Justo antes de Belgrado,
hacemos una parada en una cuña de terreno entre la autopista y las carreteras
de acceso y de salida. Estas salidas nos conducen una y otra vez –como ocurre
no pocas veces en Yugoslavia– en círculo, mientras los accesos nos desvían de
nuestro destino. Hacemos nuestras necesidades en un bosquecillo lleno de
basuras donde florece el espino blanco; al día siguiente, en todas las colinas
de la Serbia oriental, el país aparecerá cubierto de un blanco impoluto. Y en
medio de este terrain vague, un restaurante, como abandonado, con un hotel al
lado, sin coche alguno aparcado delante. Sin embargo, el local está abierto, y
en su interior hay todo un personal de servicio esperando a los clientes; o
quizá simplemente se han reunido para continuar jugando, como niños
impertérritos, a la vida cotidiana. El personal de servicio –hombres y mujeres,
la mayoría refugiados de Bosnia y de Krajina, de la guerra anterior– se muestra
muy solícito. Nos llevan una mesa afuera, al aire libre, y nos sirven una
merienda de lo más hospitalaria y sabrosa, con vino montenegrino de Krstac
incluido. Y allí, de nuevo, mi perplejidad ante el abuso, por parte de los
viajeros de toda Europa, de la incomparable hospitalidad balcánica. Estos
intrusos, por decirlo de alguna manera, ahora habituales debido a la guerra,
siempre han sido fabulosamente agasajados, pero no muestran una sola pizca de
agradecimiento, aceptando con el ceño fruncido, como usurpadores que son, esta
milagrosa y sofisticada hospitalidad de los Balcanes, como si se tratase de un
diezmo, de un óbolo a la fuerza. Ellos, los intrusos, consideran los Balcanes
“nuestra tierra” (así el presidente francés Ch. en su bramido de guerra), y el
actual lanzamiento de fuego es para ellos –alemanes, franceses, españoles y
británicos– la respuesta que dan a la hospitalidad de los eslavos del sur (si
tuviera que nombrar un derecho constitucional, el de la hospitalidad sería el
primero, el primigenio, del que derivan todos los demás).
Damos aún otro rodeo más,
antes de entrar en la capital yugoslava, como si los desvíos anteriores nos
hubiesen animado a dar rodeos, alcanzar la meta dando el mayor número posible
de vueltas.
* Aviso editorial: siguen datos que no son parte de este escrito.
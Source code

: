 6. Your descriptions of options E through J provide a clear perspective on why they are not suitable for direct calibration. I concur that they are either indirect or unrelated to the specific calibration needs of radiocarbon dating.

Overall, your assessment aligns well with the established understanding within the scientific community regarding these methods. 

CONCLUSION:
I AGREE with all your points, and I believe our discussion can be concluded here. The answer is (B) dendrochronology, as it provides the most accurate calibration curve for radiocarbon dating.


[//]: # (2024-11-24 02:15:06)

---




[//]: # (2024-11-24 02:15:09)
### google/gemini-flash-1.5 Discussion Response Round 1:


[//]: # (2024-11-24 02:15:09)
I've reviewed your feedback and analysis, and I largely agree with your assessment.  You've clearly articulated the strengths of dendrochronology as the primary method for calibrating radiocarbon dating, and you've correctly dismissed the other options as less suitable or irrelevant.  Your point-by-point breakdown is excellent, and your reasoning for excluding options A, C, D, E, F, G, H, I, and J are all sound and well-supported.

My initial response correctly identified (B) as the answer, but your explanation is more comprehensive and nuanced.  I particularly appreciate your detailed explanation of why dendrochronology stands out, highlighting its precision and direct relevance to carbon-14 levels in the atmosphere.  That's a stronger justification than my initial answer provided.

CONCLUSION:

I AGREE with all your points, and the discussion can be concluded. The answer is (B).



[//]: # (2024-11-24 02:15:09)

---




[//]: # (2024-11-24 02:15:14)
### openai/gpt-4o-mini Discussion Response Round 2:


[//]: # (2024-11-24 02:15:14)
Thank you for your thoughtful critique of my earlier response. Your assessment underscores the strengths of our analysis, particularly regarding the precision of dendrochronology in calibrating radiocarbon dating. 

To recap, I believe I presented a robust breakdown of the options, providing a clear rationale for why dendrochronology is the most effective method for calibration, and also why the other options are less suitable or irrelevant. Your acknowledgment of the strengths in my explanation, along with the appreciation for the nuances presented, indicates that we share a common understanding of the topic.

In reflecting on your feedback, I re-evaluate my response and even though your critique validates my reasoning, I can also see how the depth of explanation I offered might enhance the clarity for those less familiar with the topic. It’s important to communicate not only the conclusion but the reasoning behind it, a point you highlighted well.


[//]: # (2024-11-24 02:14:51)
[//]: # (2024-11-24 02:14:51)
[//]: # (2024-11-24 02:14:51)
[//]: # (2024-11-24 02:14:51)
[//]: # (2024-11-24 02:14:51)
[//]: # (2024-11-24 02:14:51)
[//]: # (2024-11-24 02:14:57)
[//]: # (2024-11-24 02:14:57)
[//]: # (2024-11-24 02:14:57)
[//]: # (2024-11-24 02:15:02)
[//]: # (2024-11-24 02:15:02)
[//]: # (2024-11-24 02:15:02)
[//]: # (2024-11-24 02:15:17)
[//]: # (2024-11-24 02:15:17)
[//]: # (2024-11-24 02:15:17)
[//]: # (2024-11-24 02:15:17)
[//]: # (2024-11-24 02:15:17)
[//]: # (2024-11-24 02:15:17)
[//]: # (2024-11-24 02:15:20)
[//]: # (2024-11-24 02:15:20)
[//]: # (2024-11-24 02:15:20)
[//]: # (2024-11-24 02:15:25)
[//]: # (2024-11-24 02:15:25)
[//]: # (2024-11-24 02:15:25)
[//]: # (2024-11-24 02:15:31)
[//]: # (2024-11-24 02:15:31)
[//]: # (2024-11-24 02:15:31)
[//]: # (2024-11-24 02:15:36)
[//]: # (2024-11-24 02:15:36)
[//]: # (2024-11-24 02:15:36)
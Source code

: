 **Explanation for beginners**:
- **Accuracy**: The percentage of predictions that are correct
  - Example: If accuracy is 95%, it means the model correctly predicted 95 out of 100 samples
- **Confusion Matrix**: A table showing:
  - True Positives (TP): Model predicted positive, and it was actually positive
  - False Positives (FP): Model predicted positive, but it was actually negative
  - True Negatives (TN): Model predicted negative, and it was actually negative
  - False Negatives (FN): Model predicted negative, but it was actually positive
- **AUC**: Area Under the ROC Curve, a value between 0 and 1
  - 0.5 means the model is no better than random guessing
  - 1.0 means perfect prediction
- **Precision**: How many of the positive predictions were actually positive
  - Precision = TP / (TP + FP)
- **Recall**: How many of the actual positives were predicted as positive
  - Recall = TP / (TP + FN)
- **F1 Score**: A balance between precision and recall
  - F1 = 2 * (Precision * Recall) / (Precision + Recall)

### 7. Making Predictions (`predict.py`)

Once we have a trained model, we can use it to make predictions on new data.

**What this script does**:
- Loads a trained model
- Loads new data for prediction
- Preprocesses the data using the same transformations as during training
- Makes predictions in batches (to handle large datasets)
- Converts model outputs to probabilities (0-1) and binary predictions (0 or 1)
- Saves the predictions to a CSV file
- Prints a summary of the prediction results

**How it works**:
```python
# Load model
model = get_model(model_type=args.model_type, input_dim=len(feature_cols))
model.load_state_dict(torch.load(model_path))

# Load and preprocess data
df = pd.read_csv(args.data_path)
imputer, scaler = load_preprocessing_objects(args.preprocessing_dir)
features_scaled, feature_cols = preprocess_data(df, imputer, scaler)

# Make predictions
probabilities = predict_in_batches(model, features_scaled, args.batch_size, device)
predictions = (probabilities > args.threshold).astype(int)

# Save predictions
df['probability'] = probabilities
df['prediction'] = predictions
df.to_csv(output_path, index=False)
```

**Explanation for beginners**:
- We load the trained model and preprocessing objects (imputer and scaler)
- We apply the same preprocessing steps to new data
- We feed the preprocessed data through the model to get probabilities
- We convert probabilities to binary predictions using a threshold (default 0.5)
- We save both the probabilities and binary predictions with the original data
Y así llegamos al gran suburbio de Zemun, a orillas del Danubio
(pocos días después también sobre él cayeron las primeras bombas, en medio de
la calle mayor, y más hacia las afueras, sobre una hípica; “Zemun”, un verso
añadido a aquel largo, larguísimo poema): sigue sin verse ningún barco en el
río, que fluye hacia el este, pasando por Belgrado, hacia Smederevo, haciéndose
allí más ancho todavía, y silencioso. Seguirá fluyendo cuando, días después,
las fábricas petroquímicas de Smederevo eclosionen bajo el fuego (¡ojo!: poesía
bélica); “Smederevo”, otro verso del poema. Un buen rato de pie, junto al agua,
en Zemun. ¿”Estar a la orilla de los ríos será la paz”?
Llegamos a Belgrado
justamente a la breve hora del crepúsculo meridional, pasando por la “gacela”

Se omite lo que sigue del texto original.